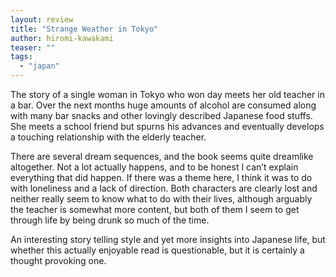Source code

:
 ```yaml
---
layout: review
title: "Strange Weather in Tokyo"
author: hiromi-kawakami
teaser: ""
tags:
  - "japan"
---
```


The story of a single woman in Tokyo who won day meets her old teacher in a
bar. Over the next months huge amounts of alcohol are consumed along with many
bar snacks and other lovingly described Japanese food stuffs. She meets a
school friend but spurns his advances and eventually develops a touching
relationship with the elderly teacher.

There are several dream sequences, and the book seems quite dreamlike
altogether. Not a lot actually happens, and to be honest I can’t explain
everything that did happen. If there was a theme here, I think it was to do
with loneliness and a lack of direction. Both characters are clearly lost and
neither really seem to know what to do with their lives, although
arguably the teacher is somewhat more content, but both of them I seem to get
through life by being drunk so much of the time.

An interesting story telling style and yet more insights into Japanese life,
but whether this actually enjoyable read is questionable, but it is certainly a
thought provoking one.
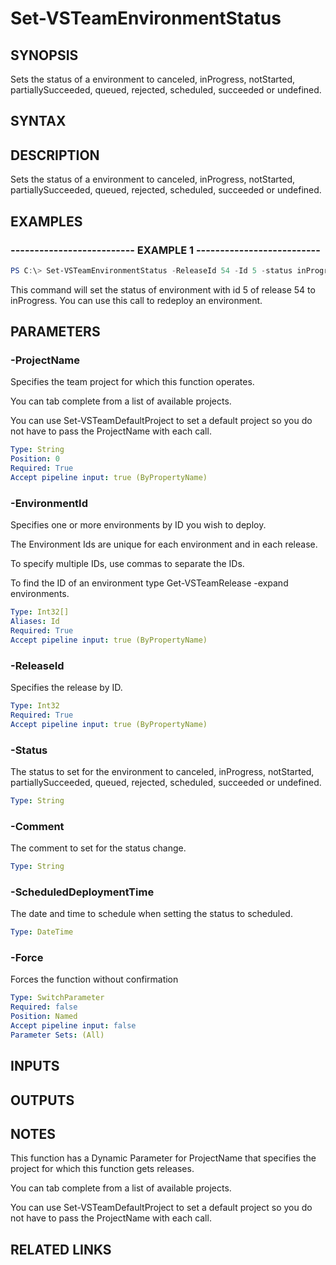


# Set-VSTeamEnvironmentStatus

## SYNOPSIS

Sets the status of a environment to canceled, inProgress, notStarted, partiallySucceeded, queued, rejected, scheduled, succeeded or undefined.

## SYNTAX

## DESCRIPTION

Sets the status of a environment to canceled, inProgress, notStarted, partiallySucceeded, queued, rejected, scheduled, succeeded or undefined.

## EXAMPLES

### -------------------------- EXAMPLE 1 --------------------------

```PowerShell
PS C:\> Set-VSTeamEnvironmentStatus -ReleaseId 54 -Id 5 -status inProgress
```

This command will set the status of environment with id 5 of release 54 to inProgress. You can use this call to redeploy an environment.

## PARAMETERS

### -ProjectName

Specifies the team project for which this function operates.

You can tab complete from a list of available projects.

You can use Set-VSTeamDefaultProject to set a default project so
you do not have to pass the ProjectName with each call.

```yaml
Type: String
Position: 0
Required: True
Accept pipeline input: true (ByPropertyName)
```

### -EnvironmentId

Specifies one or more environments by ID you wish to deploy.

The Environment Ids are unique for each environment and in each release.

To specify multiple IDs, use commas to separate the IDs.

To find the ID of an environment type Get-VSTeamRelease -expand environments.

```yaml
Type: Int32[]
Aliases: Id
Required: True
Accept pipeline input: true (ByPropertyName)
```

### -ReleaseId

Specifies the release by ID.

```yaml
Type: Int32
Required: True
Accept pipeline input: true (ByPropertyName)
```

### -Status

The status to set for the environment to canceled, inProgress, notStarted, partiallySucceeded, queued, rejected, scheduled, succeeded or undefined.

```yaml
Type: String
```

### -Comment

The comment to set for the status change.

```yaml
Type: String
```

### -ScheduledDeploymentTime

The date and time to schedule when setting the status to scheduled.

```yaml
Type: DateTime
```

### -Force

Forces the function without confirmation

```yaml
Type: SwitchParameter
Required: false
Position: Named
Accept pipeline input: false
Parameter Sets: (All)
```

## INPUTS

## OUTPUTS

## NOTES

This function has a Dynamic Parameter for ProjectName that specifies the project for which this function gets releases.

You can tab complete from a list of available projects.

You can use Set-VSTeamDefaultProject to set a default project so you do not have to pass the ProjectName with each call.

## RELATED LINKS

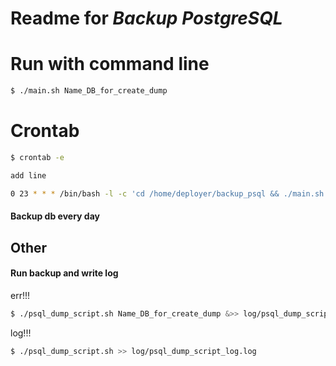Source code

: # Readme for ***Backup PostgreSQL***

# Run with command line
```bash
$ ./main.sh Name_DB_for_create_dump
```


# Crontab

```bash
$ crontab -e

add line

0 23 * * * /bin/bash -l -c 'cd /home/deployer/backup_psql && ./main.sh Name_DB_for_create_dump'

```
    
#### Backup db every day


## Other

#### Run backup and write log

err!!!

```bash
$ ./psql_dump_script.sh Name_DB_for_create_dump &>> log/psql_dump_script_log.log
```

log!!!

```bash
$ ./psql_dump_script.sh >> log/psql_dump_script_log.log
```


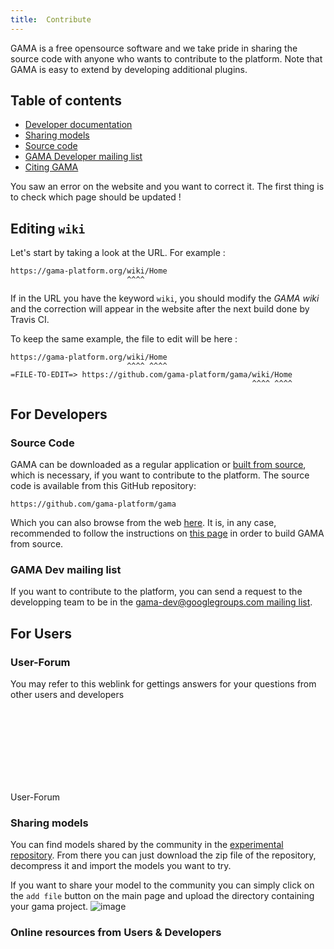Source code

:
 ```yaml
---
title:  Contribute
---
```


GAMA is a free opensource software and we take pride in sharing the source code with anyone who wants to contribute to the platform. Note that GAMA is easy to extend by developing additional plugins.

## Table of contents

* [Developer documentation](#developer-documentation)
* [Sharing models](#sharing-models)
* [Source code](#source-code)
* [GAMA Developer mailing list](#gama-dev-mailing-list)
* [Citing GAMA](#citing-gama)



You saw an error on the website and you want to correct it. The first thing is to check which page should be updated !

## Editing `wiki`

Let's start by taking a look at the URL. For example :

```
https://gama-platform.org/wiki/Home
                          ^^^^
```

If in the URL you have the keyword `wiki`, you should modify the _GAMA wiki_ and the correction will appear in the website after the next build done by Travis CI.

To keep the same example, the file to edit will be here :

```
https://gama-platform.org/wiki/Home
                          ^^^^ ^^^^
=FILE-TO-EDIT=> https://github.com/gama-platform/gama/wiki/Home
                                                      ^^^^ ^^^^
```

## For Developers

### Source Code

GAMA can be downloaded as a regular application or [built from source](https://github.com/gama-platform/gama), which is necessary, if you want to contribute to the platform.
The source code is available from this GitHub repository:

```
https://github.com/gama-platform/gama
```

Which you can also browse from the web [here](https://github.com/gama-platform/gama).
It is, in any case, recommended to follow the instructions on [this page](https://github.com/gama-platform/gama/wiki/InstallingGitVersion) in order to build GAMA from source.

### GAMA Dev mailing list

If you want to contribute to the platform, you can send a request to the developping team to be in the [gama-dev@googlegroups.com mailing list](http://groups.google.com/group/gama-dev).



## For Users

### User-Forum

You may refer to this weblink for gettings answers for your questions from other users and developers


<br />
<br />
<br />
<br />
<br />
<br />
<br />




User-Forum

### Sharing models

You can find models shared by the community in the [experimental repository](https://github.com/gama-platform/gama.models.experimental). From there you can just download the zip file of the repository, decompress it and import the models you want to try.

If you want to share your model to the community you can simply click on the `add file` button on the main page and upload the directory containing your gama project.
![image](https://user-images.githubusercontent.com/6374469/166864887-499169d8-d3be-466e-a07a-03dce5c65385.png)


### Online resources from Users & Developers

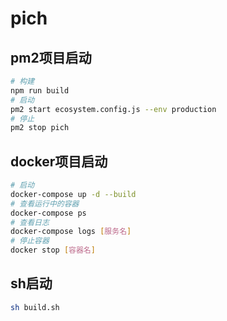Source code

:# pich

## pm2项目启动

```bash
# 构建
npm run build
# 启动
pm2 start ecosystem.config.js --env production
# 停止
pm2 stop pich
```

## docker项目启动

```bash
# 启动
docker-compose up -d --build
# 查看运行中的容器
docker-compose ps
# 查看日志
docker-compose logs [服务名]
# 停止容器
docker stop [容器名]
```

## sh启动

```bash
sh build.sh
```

...

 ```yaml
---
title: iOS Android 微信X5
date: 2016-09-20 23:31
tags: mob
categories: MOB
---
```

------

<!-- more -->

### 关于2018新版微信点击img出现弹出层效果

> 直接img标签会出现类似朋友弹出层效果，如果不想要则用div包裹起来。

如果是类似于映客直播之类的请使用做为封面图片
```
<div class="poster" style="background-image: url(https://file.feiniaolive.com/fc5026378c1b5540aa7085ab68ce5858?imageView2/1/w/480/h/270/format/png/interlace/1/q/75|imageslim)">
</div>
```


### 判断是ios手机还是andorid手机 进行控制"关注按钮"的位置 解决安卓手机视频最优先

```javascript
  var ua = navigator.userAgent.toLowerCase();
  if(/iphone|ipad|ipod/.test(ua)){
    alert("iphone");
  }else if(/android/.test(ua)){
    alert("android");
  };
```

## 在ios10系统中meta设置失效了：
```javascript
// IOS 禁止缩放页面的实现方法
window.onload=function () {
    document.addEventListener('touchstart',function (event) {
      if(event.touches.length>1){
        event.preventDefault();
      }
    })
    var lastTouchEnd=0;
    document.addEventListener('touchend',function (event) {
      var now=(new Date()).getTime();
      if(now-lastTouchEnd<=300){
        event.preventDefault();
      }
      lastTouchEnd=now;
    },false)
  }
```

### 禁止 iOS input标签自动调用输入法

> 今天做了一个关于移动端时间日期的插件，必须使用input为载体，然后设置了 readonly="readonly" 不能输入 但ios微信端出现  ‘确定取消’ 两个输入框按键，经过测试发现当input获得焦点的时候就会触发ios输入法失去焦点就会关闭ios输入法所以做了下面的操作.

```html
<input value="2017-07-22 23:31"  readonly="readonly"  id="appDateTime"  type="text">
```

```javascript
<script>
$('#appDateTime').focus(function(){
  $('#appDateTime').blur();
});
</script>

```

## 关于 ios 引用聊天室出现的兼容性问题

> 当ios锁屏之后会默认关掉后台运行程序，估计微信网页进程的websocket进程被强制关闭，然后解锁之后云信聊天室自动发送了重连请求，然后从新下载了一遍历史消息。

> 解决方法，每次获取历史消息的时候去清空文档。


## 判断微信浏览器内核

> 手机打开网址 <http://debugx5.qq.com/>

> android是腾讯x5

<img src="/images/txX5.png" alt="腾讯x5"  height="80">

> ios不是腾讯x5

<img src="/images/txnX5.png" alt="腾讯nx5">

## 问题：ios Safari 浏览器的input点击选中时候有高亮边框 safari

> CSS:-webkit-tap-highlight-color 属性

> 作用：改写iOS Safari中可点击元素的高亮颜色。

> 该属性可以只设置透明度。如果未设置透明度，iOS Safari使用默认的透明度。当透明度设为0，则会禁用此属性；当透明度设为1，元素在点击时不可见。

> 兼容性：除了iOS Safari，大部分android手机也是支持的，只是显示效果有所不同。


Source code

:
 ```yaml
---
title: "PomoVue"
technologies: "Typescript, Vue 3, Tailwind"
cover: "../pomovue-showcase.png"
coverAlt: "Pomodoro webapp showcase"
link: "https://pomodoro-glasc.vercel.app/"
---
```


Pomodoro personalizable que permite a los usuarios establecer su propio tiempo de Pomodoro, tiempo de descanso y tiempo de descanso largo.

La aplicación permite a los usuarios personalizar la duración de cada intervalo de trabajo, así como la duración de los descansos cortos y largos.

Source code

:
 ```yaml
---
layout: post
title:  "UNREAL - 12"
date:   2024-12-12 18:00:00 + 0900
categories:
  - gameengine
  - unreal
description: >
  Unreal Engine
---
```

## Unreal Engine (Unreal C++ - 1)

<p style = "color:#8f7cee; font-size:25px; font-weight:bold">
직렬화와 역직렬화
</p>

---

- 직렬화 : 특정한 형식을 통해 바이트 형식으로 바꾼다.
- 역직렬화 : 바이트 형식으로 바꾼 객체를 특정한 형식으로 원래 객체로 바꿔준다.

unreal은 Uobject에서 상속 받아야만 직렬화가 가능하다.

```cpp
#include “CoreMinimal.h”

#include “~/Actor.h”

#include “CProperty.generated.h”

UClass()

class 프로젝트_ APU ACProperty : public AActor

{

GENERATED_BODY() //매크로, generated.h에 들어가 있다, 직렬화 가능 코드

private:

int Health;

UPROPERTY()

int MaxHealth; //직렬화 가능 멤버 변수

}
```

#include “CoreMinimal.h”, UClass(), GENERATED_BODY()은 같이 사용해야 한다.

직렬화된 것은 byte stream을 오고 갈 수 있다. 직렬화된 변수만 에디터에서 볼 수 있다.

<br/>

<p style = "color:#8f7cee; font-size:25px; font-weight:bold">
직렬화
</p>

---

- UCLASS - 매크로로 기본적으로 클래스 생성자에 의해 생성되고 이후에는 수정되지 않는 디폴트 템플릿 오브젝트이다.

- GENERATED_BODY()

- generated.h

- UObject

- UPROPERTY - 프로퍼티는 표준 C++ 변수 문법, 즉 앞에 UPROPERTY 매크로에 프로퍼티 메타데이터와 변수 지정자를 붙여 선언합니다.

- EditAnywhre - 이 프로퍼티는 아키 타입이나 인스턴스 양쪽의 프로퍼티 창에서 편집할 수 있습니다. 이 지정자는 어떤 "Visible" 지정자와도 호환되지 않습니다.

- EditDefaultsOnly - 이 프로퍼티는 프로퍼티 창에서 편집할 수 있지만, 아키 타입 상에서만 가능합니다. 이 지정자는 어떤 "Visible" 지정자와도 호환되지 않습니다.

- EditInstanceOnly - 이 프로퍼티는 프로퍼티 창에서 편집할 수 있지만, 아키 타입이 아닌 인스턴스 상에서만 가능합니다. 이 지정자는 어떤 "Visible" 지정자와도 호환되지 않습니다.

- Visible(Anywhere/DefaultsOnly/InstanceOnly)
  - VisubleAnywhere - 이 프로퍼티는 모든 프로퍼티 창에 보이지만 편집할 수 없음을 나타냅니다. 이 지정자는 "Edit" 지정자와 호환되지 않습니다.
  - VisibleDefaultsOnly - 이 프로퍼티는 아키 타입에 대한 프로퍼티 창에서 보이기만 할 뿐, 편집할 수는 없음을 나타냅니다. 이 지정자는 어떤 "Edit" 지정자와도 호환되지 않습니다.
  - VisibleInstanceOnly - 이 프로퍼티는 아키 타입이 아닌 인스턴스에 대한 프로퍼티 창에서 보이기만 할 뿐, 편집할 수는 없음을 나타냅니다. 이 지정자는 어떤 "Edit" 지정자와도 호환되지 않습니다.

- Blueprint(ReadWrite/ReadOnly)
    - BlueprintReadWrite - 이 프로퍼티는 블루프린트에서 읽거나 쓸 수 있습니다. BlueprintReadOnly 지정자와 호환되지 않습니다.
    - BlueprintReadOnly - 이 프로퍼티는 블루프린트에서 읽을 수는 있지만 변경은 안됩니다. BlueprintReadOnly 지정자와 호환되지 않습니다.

...

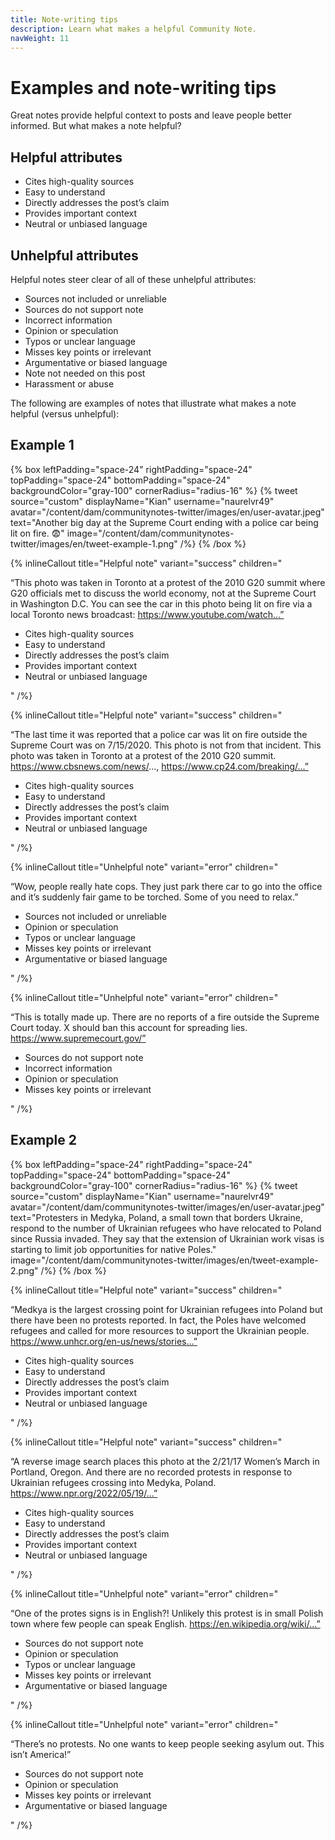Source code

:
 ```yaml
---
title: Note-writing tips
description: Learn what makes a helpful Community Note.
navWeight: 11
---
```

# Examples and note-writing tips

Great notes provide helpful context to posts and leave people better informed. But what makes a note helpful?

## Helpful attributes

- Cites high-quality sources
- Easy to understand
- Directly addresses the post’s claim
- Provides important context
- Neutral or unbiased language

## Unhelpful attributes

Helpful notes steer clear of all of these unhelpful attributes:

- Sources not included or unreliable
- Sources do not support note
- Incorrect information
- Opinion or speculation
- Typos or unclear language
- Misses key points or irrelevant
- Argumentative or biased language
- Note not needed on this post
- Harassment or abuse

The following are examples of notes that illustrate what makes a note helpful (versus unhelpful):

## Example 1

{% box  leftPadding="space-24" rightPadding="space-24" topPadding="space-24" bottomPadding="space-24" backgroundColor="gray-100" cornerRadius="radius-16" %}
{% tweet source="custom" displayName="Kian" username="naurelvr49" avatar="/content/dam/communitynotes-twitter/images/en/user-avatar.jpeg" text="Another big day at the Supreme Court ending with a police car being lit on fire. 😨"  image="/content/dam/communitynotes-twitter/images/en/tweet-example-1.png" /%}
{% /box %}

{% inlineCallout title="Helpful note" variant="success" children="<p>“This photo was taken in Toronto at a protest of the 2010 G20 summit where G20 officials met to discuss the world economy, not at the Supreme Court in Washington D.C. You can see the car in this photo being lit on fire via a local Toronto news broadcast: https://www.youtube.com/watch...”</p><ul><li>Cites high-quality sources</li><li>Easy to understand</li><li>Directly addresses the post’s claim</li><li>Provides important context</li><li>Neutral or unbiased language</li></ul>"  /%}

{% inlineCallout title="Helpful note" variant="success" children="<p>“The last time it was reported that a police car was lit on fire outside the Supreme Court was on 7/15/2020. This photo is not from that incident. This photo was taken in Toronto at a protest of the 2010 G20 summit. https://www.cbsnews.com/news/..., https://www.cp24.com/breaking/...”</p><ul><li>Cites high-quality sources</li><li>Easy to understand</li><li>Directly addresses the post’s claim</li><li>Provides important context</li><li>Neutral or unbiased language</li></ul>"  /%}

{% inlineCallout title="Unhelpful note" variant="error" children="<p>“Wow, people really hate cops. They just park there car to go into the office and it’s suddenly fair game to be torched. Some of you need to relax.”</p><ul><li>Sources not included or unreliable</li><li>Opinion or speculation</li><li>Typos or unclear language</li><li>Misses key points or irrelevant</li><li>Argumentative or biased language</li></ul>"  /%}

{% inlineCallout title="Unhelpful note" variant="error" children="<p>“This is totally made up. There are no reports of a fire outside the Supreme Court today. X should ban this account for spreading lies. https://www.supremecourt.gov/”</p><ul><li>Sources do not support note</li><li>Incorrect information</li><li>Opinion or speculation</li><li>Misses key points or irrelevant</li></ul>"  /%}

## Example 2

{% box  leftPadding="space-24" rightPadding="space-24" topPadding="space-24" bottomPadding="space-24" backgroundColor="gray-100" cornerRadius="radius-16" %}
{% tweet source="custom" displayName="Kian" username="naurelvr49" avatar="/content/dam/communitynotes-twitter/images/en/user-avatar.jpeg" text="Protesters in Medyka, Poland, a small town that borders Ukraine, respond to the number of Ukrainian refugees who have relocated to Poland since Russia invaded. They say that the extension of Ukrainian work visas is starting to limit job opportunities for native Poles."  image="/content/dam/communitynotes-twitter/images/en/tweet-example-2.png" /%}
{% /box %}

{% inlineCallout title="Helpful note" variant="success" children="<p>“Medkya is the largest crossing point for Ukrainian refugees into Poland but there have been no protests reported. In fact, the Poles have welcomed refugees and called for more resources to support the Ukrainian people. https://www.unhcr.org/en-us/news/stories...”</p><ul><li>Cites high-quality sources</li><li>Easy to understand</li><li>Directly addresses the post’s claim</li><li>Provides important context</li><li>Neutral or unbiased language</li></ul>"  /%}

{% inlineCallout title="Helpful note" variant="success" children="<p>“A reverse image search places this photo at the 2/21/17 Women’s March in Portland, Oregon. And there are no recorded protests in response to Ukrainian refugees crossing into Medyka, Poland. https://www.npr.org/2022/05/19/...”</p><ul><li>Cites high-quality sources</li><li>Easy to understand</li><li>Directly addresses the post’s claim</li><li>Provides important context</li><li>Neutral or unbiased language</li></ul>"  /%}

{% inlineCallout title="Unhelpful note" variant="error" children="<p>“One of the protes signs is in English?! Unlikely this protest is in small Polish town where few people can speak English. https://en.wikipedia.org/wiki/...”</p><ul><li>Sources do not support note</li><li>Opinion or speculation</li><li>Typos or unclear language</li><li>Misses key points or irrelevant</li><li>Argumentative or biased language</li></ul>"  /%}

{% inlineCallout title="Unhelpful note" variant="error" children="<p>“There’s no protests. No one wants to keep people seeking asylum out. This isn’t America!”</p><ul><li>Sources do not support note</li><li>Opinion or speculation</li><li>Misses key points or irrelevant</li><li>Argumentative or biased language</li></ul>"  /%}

Instructions for the task -
Print, from the entries above, the line with "- VisibleInstanceOnly - 이", the line with "- BlueprintReadOnly - 이" and all lines between them, exactly and with nothing else.

Answer -
  - VisibleInstanceOnly - 이 프로퍼티는 아키 타입이 아닌 인스턴스에 대한 프로퍼티 창에서 보이기만 할 뿐, 편집할 수는 없음을 나타냅니다. 이 지정자는 어떤 "Edit" 지정자와도 호환되지 않습니다.

- Blueprint(ReadWrite/ReadOnly)
    - BlueprintReadWrite - 이 프로퍼티는 블루프린트에서 읽거나 쓸 수 있습니다. BlueprintReadOnly 지정자와 호환되지 않습니다.
    - BlueprintReadOnly - 이 프로퍼티는 블루프린트에서 읽을 수는 있지만 변경은 안됩니다. BlueprintReadOnly 지정자와 호환되지 않습니다.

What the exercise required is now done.